● YOUR OBJECTIVE:
The required output is the exact run of lines below that opens at the line with "Required field. Name" and closes at the line with "TLS-encrypted HTTP or".

Saved data entries:
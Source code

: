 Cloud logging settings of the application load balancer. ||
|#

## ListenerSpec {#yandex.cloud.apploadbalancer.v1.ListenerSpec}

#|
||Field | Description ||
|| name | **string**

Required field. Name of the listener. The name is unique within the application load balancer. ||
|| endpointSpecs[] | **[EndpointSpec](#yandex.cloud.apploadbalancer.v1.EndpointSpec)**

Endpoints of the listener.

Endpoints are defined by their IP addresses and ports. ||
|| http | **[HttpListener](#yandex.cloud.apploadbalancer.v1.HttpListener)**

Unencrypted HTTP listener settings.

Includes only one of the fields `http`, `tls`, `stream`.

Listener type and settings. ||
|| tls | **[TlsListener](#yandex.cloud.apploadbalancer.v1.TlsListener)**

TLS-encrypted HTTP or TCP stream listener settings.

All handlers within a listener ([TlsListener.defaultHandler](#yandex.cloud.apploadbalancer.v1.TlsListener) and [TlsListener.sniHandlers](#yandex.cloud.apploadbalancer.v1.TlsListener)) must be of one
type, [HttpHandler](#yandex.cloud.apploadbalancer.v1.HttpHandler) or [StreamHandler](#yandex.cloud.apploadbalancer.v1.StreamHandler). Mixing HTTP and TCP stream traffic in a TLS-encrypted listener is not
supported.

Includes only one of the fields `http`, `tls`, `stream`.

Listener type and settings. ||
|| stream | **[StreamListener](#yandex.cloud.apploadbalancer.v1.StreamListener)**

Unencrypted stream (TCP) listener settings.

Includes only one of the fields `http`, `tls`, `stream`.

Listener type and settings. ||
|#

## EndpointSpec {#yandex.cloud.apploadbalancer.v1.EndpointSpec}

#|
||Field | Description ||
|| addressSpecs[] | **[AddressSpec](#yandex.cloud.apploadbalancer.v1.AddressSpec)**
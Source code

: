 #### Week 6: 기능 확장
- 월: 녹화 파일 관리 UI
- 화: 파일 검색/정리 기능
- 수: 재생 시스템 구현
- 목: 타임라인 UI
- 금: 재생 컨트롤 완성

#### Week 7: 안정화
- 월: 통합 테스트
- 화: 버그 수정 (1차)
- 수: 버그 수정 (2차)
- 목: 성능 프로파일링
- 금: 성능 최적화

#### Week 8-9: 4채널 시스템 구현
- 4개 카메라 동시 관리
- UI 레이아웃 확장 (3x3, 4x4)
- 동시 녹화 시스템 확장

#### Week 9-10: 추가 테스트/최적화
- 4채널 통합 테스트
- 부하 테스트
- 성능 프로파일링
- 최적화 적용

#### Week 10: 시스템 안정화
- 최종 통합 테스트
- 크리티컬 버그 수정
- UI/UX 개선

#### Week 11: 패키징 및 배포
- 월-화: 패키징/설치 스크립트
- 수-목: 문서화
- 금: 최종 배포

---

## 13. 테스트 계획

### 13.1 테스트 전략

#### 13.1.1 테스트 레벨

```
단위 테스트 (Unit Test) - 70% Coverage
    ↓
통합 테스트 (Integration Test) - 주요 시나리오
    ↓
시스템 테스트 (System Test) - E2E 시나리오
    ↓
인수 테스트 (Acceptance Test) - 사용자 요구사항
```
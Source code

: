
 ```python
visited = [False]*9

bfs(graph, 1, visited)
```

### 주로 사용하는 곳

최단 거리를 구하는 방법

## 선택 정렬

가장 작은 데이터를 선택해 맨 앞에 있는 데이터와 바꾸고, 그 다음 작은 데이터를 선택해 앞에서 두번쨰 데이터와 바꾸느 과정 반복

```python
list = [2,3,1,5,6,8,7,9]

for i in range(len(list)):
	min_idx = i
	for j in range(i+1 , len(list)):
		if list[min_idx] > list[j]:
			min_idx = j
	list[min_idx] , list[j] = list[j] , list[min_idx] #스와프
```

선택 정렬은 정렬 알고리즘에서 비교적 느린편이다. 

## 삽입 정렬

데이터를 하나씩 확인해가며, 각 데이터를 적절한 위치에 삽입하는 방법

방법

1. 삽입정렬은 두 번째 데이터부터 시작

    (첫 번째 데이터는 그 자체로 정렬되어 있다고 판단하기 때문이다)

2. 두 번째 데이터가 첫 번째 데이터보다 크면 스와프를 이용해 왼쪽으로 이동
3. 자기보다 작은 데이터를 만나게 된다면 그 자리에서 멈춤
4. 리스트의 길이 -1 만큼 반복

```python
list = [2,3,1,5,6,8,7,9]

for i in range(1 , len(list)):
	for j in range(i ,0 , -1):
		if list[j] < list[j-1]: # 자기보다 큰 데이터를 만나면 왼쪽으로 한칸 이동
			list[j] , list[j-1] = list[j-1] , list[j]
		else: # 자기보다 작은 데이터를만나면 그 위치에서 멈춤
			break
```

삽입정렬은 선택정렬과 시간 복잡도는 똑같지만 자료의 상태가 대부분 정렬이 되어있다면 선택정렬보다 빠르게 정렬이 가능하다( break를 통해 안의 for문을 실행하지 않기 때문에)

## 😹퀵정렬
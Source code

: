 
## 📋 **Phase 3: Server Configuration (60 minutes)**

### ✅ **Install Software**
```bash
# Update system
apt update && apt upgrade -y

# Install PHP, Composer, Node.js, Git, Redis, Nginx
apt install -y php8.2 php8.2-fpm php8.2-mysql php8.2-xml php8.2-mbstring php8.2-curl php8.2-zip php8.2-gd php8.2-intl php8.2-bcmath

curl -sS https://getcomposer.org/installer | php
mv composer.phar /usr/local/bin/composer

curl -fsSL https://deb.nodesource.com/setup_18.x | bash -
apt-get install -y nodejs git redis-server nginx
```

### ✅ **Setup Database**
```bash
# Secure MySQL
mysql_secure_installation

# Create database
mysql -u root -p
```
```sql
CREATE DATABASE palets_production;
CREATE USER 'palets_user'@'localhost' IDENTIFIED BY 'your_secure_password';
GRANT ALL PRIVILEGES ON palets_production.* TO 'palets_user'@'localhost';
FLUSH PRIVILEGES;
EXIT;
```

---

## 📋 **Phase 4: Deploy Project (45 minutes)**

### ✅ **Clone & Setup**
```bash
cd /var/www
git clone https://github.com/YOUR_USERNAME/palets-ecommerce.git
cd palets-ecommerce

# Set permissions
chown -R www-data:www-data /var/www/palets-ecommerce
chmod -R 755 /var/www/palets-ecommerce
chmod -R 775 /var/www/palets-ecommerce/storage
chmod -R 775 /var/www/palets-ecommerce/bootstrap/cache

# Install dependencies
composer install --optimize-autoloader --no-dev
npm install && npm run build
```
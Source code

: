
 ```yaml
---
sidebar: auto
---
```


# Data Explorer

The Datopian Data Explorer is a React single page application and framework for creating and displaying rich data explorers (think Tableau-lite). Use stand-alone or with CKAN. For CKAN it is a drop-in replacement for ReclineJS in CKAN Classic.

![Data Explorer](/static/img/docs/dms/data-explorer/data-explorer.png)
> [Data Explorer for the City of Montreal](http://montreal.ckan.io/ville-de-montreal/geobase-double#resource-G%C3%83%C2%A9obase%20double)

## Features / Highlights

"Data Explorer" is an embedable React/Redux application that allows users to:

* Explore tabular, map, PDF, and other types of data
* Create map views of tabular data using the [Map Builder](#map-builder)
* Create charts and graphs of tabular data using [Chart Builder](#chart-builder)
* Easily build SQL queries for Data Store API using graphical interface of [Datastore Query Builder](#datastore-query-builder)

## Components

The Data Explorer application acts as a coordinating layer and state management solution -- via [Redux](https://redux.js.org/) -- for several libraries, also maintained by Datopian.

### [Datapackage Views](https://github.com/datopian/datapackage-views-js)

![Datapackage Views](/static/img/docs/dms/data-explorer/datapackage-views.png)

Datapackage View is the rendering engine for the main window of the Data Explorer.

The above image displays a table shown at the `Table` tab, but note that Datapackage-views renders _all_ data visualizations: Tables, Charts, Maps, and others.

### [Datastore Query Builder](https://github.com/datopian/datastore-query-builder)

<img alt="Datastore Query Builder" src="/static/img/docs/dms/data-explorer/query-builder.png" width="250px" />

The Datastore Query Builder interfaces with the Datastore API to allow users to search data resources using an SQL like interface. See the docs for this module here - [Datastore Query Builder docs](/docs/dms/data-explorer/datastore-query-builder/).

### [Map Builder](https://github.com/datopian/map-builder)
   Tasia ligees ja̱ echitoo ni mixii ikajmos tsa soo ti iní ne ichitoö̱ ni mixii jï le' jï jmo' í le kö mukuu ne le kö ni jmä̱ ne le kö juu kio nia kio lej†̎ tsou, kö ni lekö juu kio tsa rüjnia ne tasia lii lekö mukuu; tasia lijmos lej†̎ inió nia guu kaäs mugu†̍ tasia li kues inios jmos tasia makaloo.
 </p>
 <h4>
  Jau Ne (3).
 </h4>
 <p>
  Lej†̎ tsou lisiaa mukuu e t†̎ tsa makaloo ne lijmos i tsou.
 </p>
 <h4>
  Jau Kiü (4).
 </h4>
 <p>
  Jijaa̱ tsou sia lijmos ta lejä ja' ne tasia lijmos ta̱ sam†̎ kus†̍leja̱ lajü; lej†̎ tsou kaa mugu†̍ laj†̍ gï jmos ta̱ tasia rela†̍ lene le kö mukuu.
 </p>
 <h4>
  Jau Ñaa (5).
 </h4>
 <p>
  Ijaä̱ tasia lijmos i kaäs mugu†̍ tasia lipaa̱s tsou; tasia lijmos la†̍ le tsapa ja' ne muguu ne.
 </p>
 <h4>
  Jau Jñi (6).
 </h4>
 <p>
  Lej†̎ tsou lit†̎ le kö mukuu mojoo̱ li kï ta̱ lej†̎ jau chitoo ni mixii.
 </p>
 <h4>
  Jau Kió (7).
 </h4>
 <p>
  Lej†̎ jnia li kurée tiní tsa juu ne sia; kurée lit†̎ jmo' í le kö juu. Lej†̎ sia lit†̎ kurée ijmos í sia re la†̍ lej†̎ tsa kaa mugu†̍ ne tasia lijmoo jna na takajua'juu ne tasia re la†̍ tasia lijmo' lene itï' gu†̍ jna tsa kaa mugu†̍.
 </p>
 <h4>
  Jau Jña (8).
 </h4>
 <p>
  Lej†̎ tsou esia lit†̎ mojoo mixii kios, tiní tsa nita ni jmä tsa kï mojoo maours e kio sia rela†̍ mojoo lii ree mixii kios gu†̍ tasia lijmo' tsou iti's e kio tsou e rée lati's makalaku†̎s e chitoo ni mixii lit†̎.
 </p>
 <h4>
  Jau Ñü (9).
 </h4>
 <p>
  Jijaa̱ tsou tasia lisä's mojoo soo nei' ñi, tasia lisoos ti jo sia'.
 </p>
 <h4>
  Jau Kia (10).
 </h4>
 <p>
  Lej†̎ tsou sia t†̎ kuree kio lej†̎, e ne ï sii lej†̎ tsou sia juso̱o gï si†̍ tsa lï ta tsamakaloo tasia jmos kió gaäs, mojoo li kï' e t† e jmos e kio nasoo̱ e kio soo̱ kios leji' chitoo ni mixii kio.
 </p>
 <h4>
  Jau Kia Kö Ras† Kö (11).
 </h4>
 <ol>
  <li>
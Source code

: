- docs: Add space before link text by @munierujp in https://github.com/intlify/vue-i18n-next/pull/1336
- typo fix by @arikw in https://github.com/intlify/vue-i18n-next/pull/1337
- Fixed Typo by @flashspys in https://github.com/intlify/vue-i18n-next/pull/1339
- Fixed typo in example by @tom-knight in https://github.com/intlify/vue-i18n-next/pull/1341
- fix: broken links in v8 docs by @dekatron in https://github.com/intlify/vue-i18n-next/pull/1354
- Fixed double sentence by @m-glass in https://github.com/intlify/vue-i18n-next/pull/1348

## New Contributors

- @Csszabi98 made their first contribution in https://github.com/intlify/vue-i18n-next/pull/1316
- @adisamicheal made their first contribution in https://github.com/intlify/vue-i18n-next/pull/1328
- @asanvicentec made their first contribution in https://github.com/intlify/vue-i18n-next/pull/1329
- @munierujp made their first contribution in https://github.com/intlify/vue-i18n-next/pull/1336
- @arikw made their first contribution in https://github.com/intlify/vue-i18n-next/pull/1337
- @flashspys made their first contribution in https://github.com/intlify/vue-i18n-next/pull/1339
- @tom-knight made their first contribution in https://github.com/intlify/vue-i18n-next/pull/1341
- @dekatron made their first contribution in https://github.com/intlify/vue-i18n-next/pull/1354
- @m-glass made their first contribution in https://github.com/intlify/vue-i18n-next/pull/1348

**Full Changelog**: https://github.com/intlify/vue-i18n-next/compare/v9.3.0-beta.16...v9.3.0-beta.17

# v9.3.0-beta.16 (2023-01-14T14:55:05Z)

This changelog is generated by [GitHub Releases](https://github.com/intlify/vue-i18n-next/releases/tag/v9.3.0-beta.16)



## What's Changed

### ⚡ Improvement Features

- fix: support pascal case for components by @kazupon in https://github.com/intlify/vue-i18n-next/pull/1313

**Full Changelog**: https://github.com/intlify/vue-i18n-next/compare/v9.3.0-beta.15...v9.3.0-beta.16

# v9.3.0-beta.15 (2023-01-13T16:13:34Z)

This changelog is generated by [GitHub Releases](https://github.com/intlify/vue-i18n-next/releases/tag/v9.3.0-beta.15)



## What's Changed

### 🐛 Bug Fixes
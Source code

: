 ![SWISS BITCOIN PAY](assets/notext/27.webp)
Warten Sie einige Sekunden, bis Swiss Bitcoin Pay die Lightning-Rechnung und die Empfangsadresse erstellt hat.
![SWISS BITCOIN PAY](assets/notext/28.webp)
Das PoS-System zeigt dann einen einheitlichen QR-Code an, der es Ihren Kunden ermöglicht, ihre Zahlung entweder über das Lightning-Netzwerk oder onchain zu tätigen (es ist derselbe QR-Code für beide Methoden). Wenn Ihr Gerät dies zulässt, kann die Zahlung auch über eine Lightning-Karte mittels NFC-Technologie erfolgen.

● WRITTEN SOLUTION:
Required field. Name of the listener. The name is unique within the application load balancer. ||
|| endpointSpecs[] | **[EndpointSpec](#yandex.cloud.apploadbalancer.v1.EndpointSpec)**

Endpoints of the listener.

Endpoints are defined by their IP addresses and ports. ||
|| http | **[HttpListener](#yandex.cloud.apploadbalancer.v1.HttpListener)**

Unencrypted HTTP listener settings.

Includes only one of the fields `http`, `tls`, `stream`.

Listener type and settings. ||
|| tls | **[TlsListener](#yandex.cloud.apploadbalancer.v1.TlsListener)**

TLS-encrypted HTTP or TCP stream listener settings.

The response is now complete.